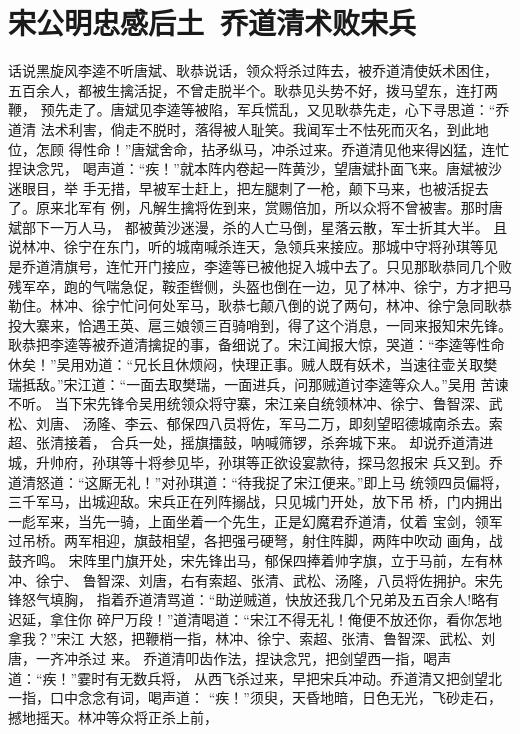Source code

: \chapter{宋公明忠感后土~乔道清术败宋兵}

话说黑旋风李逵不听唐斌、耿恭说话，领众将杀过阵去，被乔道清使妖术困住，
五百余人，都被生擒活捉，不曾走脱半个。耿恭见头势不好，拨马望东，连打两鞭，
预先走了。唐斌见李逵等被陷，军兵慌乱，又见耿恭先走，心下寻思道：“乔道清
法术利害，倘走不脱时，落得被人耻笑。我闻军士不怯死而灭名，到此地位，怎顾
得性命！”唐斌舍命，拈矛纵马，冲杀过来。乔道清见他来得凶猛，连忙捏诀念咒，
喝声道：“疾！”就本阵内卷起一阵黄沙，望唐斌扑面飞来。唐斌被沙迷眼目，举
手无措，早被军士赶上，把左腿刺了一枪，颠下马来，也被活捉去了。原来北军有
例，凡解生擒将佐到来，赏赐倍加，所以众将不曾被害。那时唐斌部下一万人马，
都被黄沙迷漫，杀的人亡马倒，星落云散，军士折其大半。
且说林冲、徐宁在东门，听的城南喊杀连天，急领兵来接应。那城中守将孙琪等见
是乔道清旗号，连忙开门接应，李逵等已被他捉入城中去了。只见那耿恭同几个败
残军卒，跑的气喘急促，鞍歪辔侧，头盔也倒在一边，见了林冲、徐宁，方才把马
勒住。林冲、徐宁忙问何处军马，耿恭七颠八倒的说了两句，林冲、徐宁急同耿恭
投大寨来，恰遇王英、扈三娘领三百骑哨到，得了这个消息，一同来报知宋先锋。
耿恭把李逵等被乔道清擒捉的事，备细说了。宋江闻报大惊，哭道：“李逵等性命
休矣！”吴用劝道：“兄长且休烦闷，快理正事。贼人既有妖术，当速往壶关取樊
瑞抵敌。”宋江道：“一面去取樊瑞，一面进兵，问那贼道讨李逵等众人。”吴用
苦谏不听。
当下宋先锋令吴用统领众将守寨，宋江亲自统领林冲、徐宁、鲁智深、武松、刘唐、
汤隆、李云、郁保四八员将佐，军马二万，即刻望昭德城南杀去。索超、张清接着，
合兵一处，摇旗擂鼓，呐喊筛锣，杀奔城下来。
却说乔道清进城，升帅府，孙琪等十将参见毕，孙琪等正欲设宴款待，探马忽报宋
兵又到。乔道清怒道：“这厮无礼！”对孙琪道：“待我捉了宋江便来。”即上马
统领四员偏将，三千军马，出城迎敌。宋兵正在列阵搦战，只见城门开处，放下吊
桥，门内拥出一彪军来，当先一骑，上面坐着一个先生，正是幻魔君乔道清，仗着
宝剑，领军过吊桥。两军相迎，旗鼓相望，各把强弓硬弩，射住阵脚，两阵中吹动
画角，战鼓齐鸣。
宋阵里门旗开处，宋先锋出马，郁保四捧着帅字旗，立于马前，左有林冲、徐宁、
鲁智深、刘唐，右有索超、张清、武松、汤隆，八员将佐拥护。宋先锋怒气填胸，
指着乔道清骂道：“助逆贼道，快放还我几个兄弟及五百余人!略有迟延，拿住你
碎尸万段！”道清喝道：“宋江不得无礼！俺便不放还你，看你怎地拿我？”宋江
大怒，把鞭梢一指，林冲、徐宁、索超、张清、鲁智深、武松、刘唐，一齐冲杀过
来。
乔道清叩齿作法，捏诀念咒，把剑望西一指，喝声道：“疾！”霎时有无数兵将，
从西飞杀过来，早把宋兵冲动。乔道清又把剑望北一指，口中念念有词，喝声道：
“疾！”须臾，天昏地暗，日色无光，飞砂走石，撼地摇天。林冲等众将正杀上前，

+++

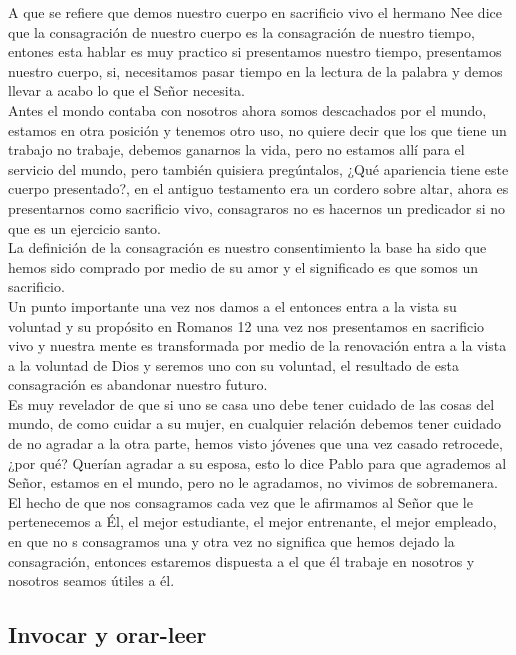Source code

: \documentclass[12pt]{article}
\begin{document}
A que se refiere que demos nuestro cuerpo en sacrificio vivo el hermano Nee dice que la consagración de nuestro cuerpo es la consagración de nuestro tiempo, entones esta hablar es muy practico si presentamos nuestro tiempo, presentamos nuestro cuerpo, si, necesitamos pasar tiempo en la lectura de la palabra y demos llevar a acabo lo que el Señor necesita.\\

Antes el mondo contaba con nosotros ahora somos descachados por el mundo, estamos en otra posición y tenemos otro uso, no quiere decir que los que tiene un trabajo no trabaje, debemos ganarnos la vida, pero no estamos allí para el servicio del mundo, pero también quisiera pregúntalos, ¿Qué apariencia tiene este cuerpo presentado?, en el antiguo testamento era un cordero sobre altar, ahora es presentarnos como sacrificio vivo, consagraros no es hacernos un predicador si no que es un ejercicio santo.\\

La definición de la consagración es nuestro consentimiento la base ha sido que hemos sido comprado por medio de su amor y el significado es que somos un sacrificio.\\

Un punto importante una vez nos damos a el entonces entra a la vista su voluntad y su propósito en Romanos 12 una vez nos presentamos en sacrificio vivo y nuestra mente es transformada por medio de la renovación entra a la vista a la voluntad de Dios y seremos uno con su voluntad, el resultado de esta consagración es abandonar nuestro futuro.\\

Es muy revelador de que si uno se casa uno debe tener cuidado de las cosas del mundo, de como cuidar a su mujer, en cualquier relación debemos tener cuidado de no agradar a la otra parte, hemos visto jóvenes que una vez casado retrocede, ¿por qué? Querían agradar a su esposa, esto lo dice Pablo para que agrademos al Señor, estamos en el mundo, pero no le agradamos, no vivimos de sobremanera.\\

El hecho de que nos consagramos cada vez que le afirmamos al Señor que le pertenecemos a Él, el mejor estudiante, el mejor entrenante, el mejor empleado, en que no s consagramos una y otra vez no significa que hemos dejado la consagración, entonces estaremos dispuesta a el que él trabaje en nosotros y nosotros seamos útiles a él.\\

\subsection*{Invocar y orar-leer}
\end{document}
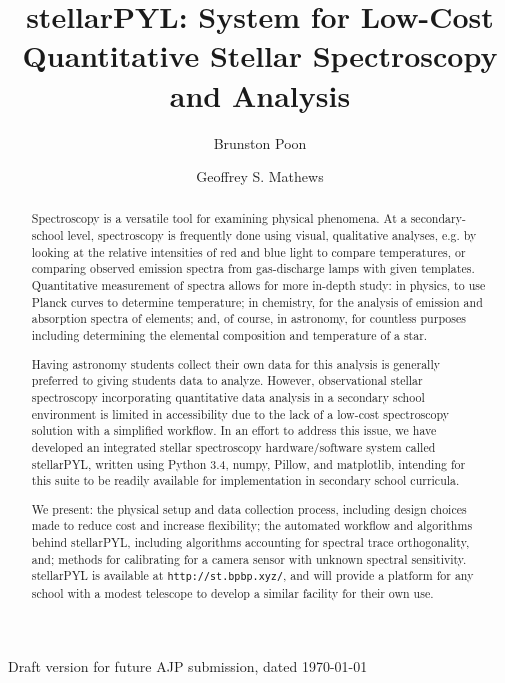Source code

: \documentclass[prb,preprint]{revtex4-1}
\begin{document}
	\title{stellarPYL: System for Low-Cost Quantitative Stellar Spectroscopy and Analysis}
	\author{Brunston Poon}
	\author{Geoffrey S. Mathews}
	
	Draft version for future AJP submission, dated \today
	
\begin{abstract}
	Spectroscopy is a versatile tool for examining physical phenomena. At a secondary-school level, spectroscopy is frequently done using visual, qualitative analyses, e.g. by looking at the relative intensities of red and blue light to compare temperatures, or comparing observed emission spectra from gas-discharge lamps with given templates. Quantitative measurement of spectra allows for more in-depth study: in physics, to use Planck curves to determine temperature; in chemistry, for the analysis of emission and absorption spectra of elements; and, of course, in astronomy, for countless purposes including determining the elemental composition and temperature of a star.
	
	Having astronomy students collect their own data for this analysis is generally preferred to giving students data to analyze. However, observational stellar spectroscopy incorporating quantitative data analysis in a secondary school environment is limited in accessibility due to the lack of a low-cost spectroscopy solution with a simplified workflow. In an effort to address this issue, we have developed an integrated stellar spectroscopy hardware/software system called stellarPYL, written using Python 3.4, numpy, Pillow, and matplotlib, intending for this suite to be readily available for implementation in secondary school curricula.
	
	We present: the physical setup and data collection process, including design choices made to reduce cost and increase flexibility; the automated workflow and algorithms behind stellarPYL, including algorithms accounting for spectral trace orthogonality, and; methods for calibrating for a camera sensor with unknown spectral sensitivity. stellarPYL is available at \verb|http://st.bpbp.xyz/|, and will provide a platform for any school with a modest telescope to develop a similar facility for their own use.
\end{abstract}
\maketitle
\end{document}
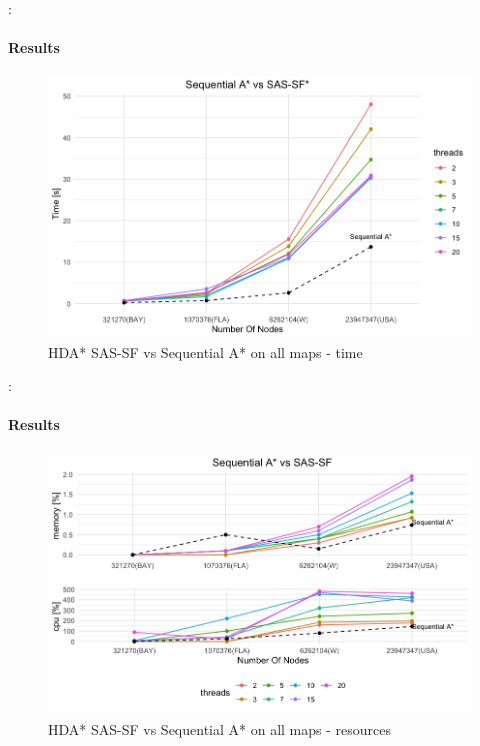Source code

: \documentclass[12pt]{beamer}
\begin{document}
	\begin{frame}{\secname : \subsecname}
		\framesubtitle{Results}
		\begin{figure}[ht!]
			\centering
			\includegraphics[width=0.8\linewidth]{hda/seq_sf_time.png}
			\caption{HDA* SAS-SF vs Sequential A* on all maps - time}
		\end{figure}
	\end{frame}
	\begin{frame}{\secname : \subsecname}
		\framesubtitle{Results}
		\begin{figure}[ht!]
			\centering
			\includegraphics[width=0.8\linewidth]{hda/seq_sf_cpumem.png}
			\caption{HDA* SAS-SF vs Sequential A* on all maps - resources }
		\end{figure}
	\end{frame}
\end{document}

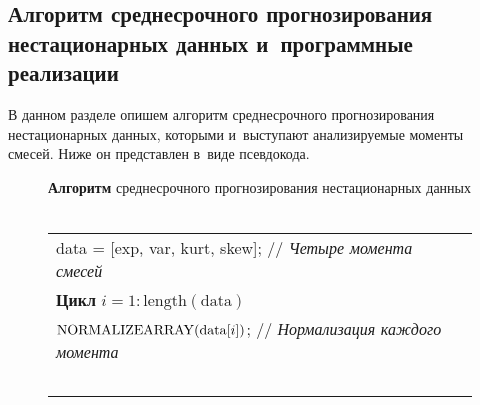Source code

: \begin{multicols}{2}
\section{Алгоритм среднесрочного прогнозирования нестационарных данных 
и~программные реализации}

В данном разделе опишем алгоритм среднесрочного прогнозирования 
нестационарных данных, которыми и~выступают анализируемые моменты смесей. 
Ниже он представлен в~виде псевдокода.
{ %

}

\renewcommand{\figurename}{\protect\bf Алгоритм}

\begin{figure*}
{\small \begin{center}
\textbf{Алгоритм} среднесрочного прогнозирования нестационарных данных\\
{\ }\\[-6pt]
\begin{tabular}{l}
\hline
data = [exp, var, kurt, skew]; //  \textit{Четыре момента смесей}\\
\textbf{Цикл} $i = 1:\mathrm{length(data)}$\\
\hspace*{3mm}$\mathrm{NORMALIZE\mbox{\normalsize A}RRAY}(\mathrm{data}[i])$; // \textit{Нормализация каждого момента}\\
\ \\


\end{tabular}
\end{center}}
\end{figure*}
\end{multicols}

+++

About this task: Gather each line from the listing above that holds "width".

Solved exercise:
			\includegraphics[width=0.8\linewidth]{hda/seq_sf_time.png}
			\includegraphics[width=0.8\linewidth]{hda/seq_sf_cpumem.png}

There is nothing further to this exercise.